消費税の経過措置が一部改正されました-「雑誌」の取扱い
平成25年10月30日に「消費税法施行令の一部を改正する政令の一部を改正する政令」が公布され、平成26年4月1日から施行される消費税の経過措置が一部改正されました。
今回改正されたのは、特定新聞等に関する経過措置で、経過措置の対象とされていたものの中から「雑誌」が除外されることになりました。
改正前の附則第5条2項では以下のように規定されていました。
2 事業者が、特定新聞等(不特定かつ多数の者に週、月その他の一定の期間を周期として定期的に発行される新聞又は雑誌で、その発行する者が発売する日を指定するもののうちその指定する日が施行日前であるものをいう。)を施行日以後に譲渡する場合には、当該特定新聞等の譲渡に係る消費税については、旧法第二十九条に規定する税率による。
平成25年10月30日の官報によると、”附則第五条第二項中「特定新聞等」を「特定新聞」に改め「又は新聞」を削る。”とされていますので、改正後の附則5条2項は以下のようになります。
2 事業者が、特定新聞(不特定かつ多数の者に週、月その他の一定の期間を周期として定期的に発行される新聞で、その発行する者が発売する日を指定するもののうちその指定する日が施行日前であるものをいう。)を施行日以後に譲渡する場合には、当該特定新聞等の譲渡に係る消費税については、旧法第二十九条に規定する税率による。
つまり、経過措置の対象から「雑誌」が除外されたということです。消費税の経過措置は、選択適用が認められるという性質のものではなく、条件に該当すれば選択の余地なく経過措置が適用されることになっています。
したがって、改正前の規定によれば、発売日が平成26年3月31日以前の雑誌であれば、平成26年4月1日以後に販売された場合に現行税率5%が適用されることになっていました。
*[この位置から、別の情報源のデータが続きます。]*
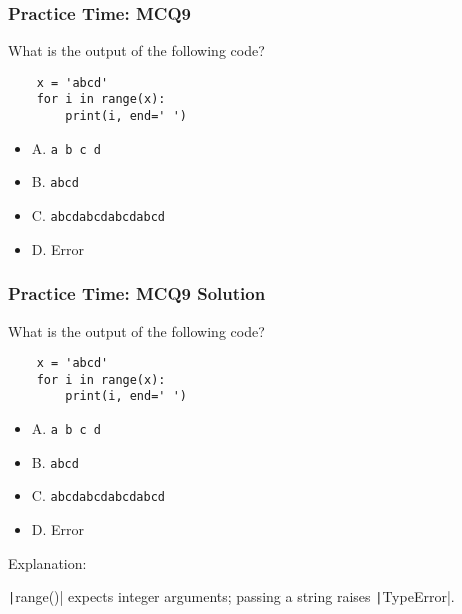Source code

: \documentclass{beamer}
\begin{document}
\begin{frame}[fragile]
    \frametitle{Practice Time: MCQ9}
    What is the output of the following code?
    \begin{verbatim}
    x = 'abcd'
    for i in range(x):
        print(i, end=' ')
    \end{verbatim}
    \begin{itemize}
        \item A. \texttt{a b c d}
        \item B. \texttt{abcd}
        \item C. \texttt{abcdabcdabcdabcd}
        \item D. Error
    \end{itemize}
\end{frame}
\begin{frame}[fragile]
    \frametitle{Practice Time: MCQ9 Solution}
    What is the output of the following code?
    \begin{verbatim}
    x = 'abcd'
    for i in range(x):
        print(i, end=' ')
    \end{verbatim}
    \begin{itemize}
        \item A. \texttt{a b c d}
        \item B. \texttt{abcd}
        \item C. \texttt{abcdabcdabcdabcd}
        \item \alert{D. Error}
    \end{itemize}

    Explanation:

    \texttt|range()| expects integer arguments;
    passing a string raises \texttt|TypeError|.
\end{frame}
\end{document}
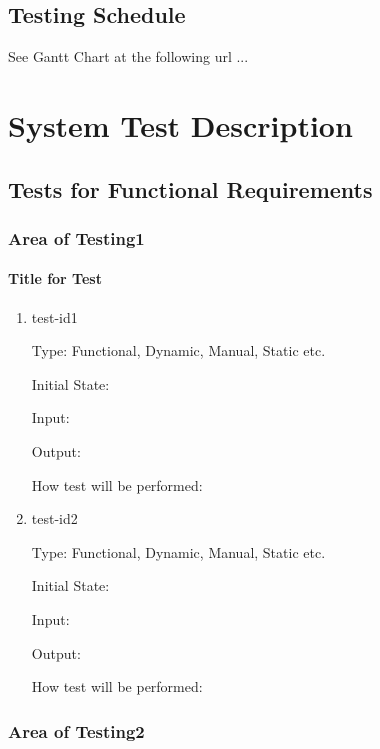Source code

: \documentclass[12pt, titlepage]{article}
\begin{document}
\subsection{Testing Schedule}
		
See Gantt Chart at the following url ...

\section{System Test Description}
	
\subsection{Tests for Functional Requirements}

\subsubsection{Area of Testing1}
		
\paragraph{Title for Test}

\begin{enumerate}

\item{test-id1\\}

Type: Functional, Dynamic, Manual, Static etc.
					
Initial State: 
					
Input: 
					
Output: 
					
How test will be performed: 
					
\item{test-id2\\}

Type: Functional, Dynamic, Manual, Static etc.
					
Initial State: 
					
Input: 
					
Output: 
					
How test will be performed: 

\end{enumerate}

\subsubsection{Area of Testing2}
\end{document}
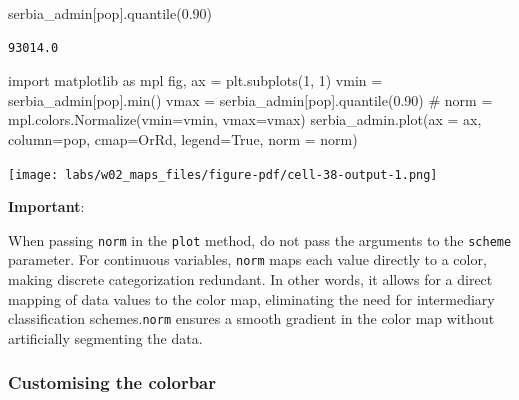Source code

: \documentclass[
  letterpaper,
  DIV=11,
  numbers=noendperiod]{scrreprt}
\newenvironment{Shaded}{\begin{snugshade}}{\end{snugshade}}
\newcommand{\BuiltInTok}[1]{\textcolor[rgb]{0.00,0.23,0.31}{#1}}
\newcommand{\CommentTok}[1]{\textcolor[rgb]{0.37,0.37,0.37}{#1}}
\newcommand{\DecValTok}[1]{\textcolor[rgb]{0.68,0.00,0.00}{#1}}
\newcommand{\FloatTok}[1]{\textcolor[rgb]{0.68,0.00,0.00}{#1}}
\newcommand{\ImportTok}[1]{\textcolor[rgb]{0.00,0.46,0.62}{#1}}
\newcommand{\NormalTok}[1]{\textcolor[rgb]{0.00,0.23,0.31}{#1}}
\newcommand{\OperatorTok}[1]{\textcolor[rgb]{0.37,0.37,0.37}{#1}}
\newcommand{\StringTok}[1]{\textcolor[rgb]{0.13,0.47,0.30}{#1}}
\newcommand{\VariableTok}[1]{\textcolor[rgb]{0.07,0.07,0.07}{#1}}
\begin{document}
\begin{Shaded}
\begin{Highlighting}[]
\NormalTok{serbia\_admin[}\StringTok{\textquotesingle{}pop\textquotesingle{}}\NormalTok{].quantile(}\FloatTok{0.90}\NormalTok{)}
\end{Highlighting}
\end{Shaded}

\begin{verbatim}
93014.0
\end{verbatim}

\begin{Shaded}
\begin{Highlighting}[]
\ImportTok{import}\NormalTok{ matplotlib }\ImportTok{as}\NormalTok{ mpl}
\NormalTok{fig, ax }\OperatorTok{=}\NormalTok{ plt.subplots(}\DecValTok{1}\NormalTok{, }\DecValTok{1}\NormalTok{)}
\NormalTok{vmin }\OperatorTok{=}\NormalTok{ serbia\_admin[}\StringTok{\textquotesingle{}pop\textquotesingle{}}\NormalTok{].}\BuiltInTok{min}\NormalTok{()}
\NormalTok{vmax }\OperatorTok{=}\NormalTok{ serbia\_admin[}\StringTok{\textquotesingle{}pop\textquotesingle{}}\NormalTok{].quantile(}\FloatTok{0.90}\NormalTok{) }\CommentTok{\# }
\NormalTok{norm }\OperatorTok{=}\NormalTok{ mpl.colors.Normalize(vmin}\OperatorTok{=}\NormalTok{vmin, vmax}\OperatorTok{=}\NormalTok{vmax)}
\NormalTok{serbia\_admin.plot(ax }\OperatorTok{=}\NormalTok{ ax, column}\OperatorTok{=}\StringTok{\textquotesingle{}pop\textquotesingle{}}\NormalTok{, cmap}\OperatorTok{=}\StringTok{\textquotesingle{}OrRd\textquotesingle{}}\NormalTok{, legend}\OperatorTok{=}\VariableTok{True}\NormalTok{, norm }\OperatorTok{=}\NormalTok{ norm)}
\end{Highlighting}
\end{Shaded}

\texttt{[image: labs/w02\_maps\_files/figure-pdf/cell-38-output-1.png]}

\textbf{Important}:

When passing \texttt{norm} in the \texttt{plot} method, do not pass the
arguments to the \texttt{scheme} parameter. For continuous variables,
\texttt{norm} maps each value directly to a color, making discrete
categorization redundant. In other words, it allows for a direct mapping
of data values to the color map, eliminating the need for intermediary
classification schemes.\texttt{norm} ensures a smooth gradient in the
color map without artificially segmenting the data.

\subsubsection{Customising the colorbar}\label{customising-the-colorbar}
\end{document}
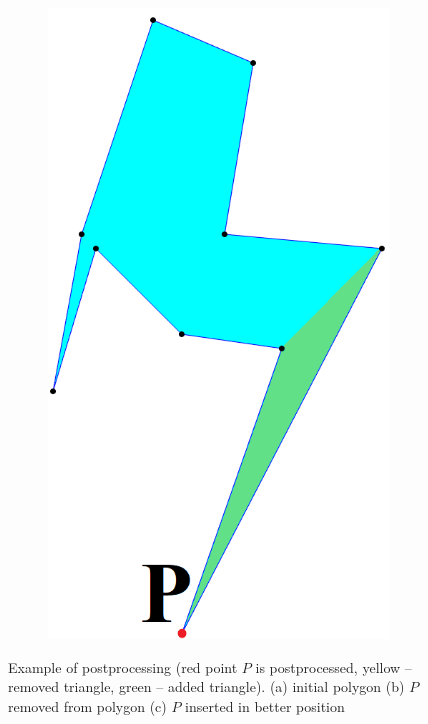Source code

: \documentclass[conference]{IEEEtran}
\begin{document}
\begin{figure}[htbp]
\begin{subfigure}{0.32\linewidth}
					\includegraphics[width=0.99\textwidth]{fig2c.png}
					\caption{}
					\label{fig2c}
				\end{subfigure}
				
				\caption
				{
					Example of postprocessing (red point $P$ is postprocessed, yellow -- removed triangle, green -- added triangle).
					(a) initial polygon
					(b) $P$ removed from polygon
					(c) $P$ inserted in better position
				}
				\label{fig2}
			\end{figure}
	
\end{document}
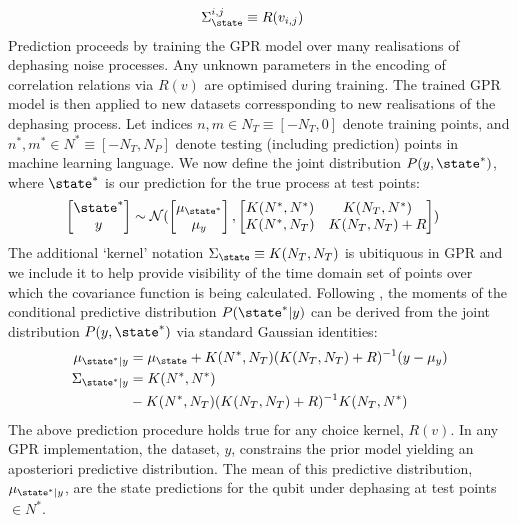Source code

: \begin{align}
\Sigma_\state^{i,j} & \equiv R(v_{i,j}) 
\end{align}
Prediction proceeds by training the GPR model over many realisations of dephasing noise processes. Any unknown parameters in the encoding of correlation relations via $R(v)$ are optimised during training. The trained GPR model is then applied to new datasets corressponding to new realisations of the dephasing process. Let indices $n,m \in N_T \equiv [-N_T, 0]$ denote training points, and $n^*,m^* \in N^* \equiv [-N_T, N_P]$ denote testing (including prediction) points in machine learning language. We now define the joint distribution $P(y,\state^*)$, where $\state^*$ is our prediction for the true process at test points: 
\begin{align}
\begin{bmatrix} \state^* \\y \end{bmatrix} & \sim \mathcal{N} (\begin{bmatrix} \mu_{\state^*} \\ \mu_y
\end{bmatrix} , \begin{bmatrix}   K(N^*,N^*)&K(N_T,N^*) \\ K(N^*,N_T) & K(N_T,N_T) + R \end{bmatrix} )
\end{align}
The additional `kernel' notation $\Sigma_\state  \equiv K(N_T, N_T)$ is ubitiquous in GPR and we include it to help provide visibility of the time domain set of points over which the covariance function is being calculated. Following \cite{rasmussen2006}, the moments of the conditional predictive distribution $P(\state^*|y)$ can be derived from the joint distribution $P(y,\state^*)$ via standard Gaussian identities:
\begin{align}
\mu_{\state^*|y} &= \mu_\state + K(N^*,N_T)(K(N_T,N_T) + R )^{-1} (y - \mu_y) \\
\Sigma_{\state^*|y} &= K(N^*,N^*) \nonumber \\
& - K(N^*,N_T)(K(N_T, N_T) + R)^{-1}K(N_T,N^*) 
\end{align}
The above prediction procedure holds true for any choice kernel, $R(v)$. In any GPR implementation, the dataset, $y$, constrains the prior model yielding an aposteriori predictive distribution. The mean of this predictive distribution, $\mu_{\state^*|y}$, are the state predictions for the qubit under dephasing at test points $\in N^*$.
\\
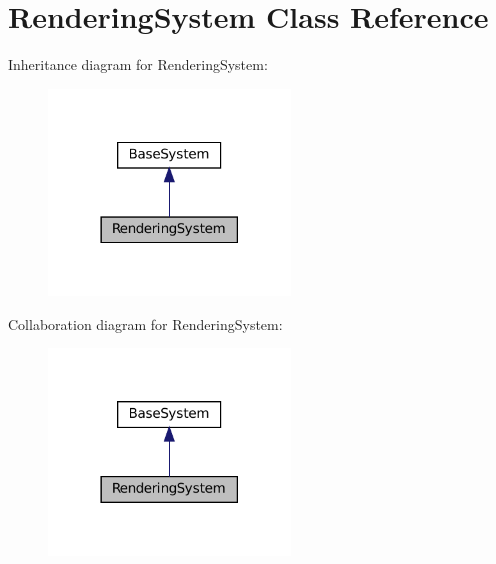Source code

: \hypertarget{classRenderingSystem}{}\section{Rendering\+System Class Reference}
\label{classRenderingSystem}


Inheritance diagram for Rendering\+System\+:
\nopagebreak
\begin{figure}[H]
\begin{center}
\leavevmode
\includegraphics[width=182pt]{classRenderingSystem__inherit__graph}
\end{center}
\end{figure}


Collaboration diagram for Rendering\+System\+:
\nopagebreak
\begin{figure}[H]
\begin{center}
\leavevmode
\includegraphics[width=182pt]{classRenderingSystem__coll__graph}
\end{center}
\end{figure}
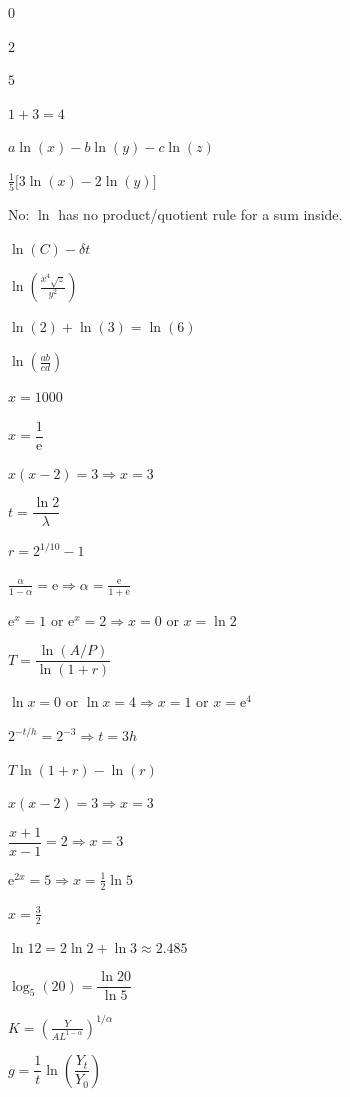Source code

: \begin{solutions}
  \item $0$
  \item $2$
  \item $5$
  \item $1+3=4$
  \item $a\ln(x)-b\ln(y)-c\ln(z)$
  \item $\tfrac15\bigl[3\ln(x)-2\ln(y)\bigr]$
  \item No: $\ln$ has no product/quotient rule for a sum inside.
  \item $\ln(C)-\delta t$
  \item $\displaystyle\ln\left(\frac{x^{4}\sqrt{z}}{y^{2}}\right)$
  \item $\ln(2)+\ln(3)=\ln(6)$
  \item $\displaystyle\ln\left(\frac{ab}{cd}\right)$
  \item $x=1000$
  \item $x=\dfrac{1}{\mathrm{e}}$
  \item $x(x-2)=3\Rightarrow x=3$
  \item $t=\dfrac{\ln 2}{\lambda}$
  \item $r=2^{1/10}-1$
  \item $\displaystyle\frac{\alpha}{1-\alpha}=\mathrm{e}\Rightarrow
        \alpha=\frac{\mathrm{e}}{1+\mathrm{e}}$
  \item $\mathrm{e}^{x}=1$ or $\mathrm{e}^{x}=2\Rightarrow x=0$ or
        $x=\ln 2$
  \item $T=\dfrac{\ln(A/P)}{\ln(1+r)}$
  \item $\ln x=0$ or $\ln x=4\Rightarrow x=1$ or $x=\mathrm{e}^{4}$
  \item $2^{-t/h}=2^{-3}\Rightarrow t=3h$
  \item $T\ln(1+r)-\ln(r)$
  \item $x(x-2)=3\Rightarrow x=3$
  \item $\dfrac{x+1}{x-1}=2\Rightarrow x=3$
  \item $\mathrm{e}^{2x}=5\Rightarrow x=\tfrac12\ln 5$
  \item $x=\tfrac32$
  \item $\ln 12=2\ln 2+\ln 3\approx 2.485$
  \item $\log_{5}(20)=\dfrac{\ln 20}{\ln 5}$
  \item $K=\displaystyle\left(\frac{Y}{AL^{1-\alpha}}\right)^{1/\alpha}$
  \item $g=\dfrac{1}{t}\ln\!\left(\dfrac{Y_{t}}{Y_{0}}\right)$
\end{solutions}
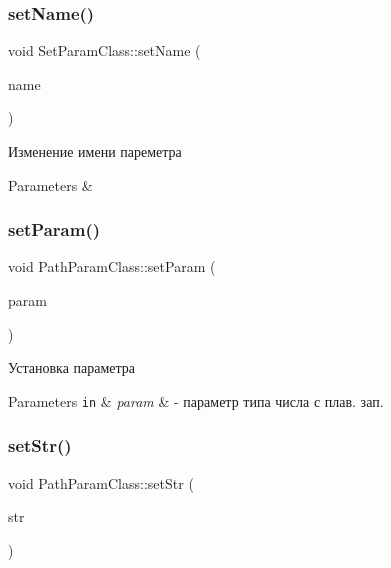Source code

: \subsubsection{\texorpdfstring{set\+Name()}{setName()}}
{\footnotesize\ttfamily void Set\+Param\+Class\+::set\+Name (\begin{DoxyParamCaption}\item[{const std\+::string \&}]{name }\end{DoxyParamCaption})\hspace{0.3cm}{\ttfamily [inherited]}}



Изменение имени пареметра 


\begin{DoxyParams}{Parameters}
{\em } & \\
\hline
\end{DoxyParams}
\mbox{\label{class_path_param_class_a6990892369167db4bca6a3adb013c294}} 
\subsubsection{\texorpdfstring{set\+Param()}{setParam()}}
{\footnotesize\ttfamily void Path\+Param\+Class\+::set\+Param (\begin{DoxyParamCaption}\item[{\hyperlink{class_path_class}{Path\+Class} $\ast$}]{param }\end{DoxyParamCaption})}



Установка параметра 


\begin{DoxyParams}[1]{Parameters}
\mbox{\tt in}  & {\em param} & -\/ параметр типа числа с плав. зап. \\
\hline
\end{DoxyParams}
\mbox{\label{class_path_param_class_a714cb515a6b746c83f81606a73b3e9dc}} 
\subsubsection{\texorpdfstring{set\+Str()}{setStr()}}
{\footnotesize\ttfamily void Path\+Param\+Class\+::set\+Str (\begin{DoxyParamCaption}\item[{const std\+::string \&}]{str }\end{DoxyParamCaption})\hspace{0.3cm}{\ttfamily [virtual]}}



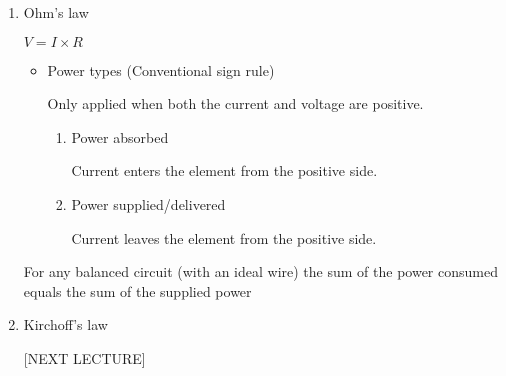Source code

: \documentclass[11pt]{article}
\begin{document}
\begin{enumerate}
\item Ohm's law

\(V = I \times R\)

\begin{itemize}
\item Power types (Conventional sign rule)

Only applied when both the current and voltage are positive.

\begin{enumerate}
\item Power absorbed

Current enters the element from the positive side.

\item Power supplied/delivered

Current leaves the element from the positive side.
\end{enumerate}
\end{itemize}

For any balanced circuit (with an ideal wire) the sum of the power consumed equals the sum of the supplied power

\item Kirchoff's law

[NEXT LECTURE]
\end{enumerate}
\end{document}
そして、今回の改正は、「多くの書店等で使用されているレジシステムでは雑誌の発行日をもとに税率を区分して計算することができない。そのため、実務での混乱が予想されるとして書籍・出版業界からの要望を受けて改正が行われた」(税務通信3285号)とのことです。
税務通信の記事によれば「平成16年に書籍・出版業界で一斉に雑誌のバーコードシステムの改修が行われ、現在、ほぼ全ての書店において「税抜価格」のバーコードで読み取りレジで消費税を乗じて計算する仕組みとなっているため、平成26年4月1日以後に販売する雑誌について旧税率5%の対象となるかどうか個々に判断しなければならず店頭での混乱が予想される」として、書籍・出版業界からの要請で今回の改正に至ったととのことです。
平成9年の税率引き上げ時も同様の経過措置が設けられていたにもかかわらず、税率が変更になった場合に対応が困難となる上記のようなシステムを導入しているので、経過措置がそのままであったとしても自業自得と言われてしまいそうな気はします。
また、税抜価格に消費税を乗じるシステムになっているとしても、バーコード情報を税込で設定して消費税率を0にすれば販売のオペレーション上はなんとかなるのでは?という気もします。
とはいえ、もう決まったことなので、雑誌については平成26年4月1日以降販売されれば8%が適用されるということになりました。
このタイミングでも経過措置が改正されることがあるということで、前受している保守の取扱いもなんらかの手当がされるかも?という期待をわずかに抱きました。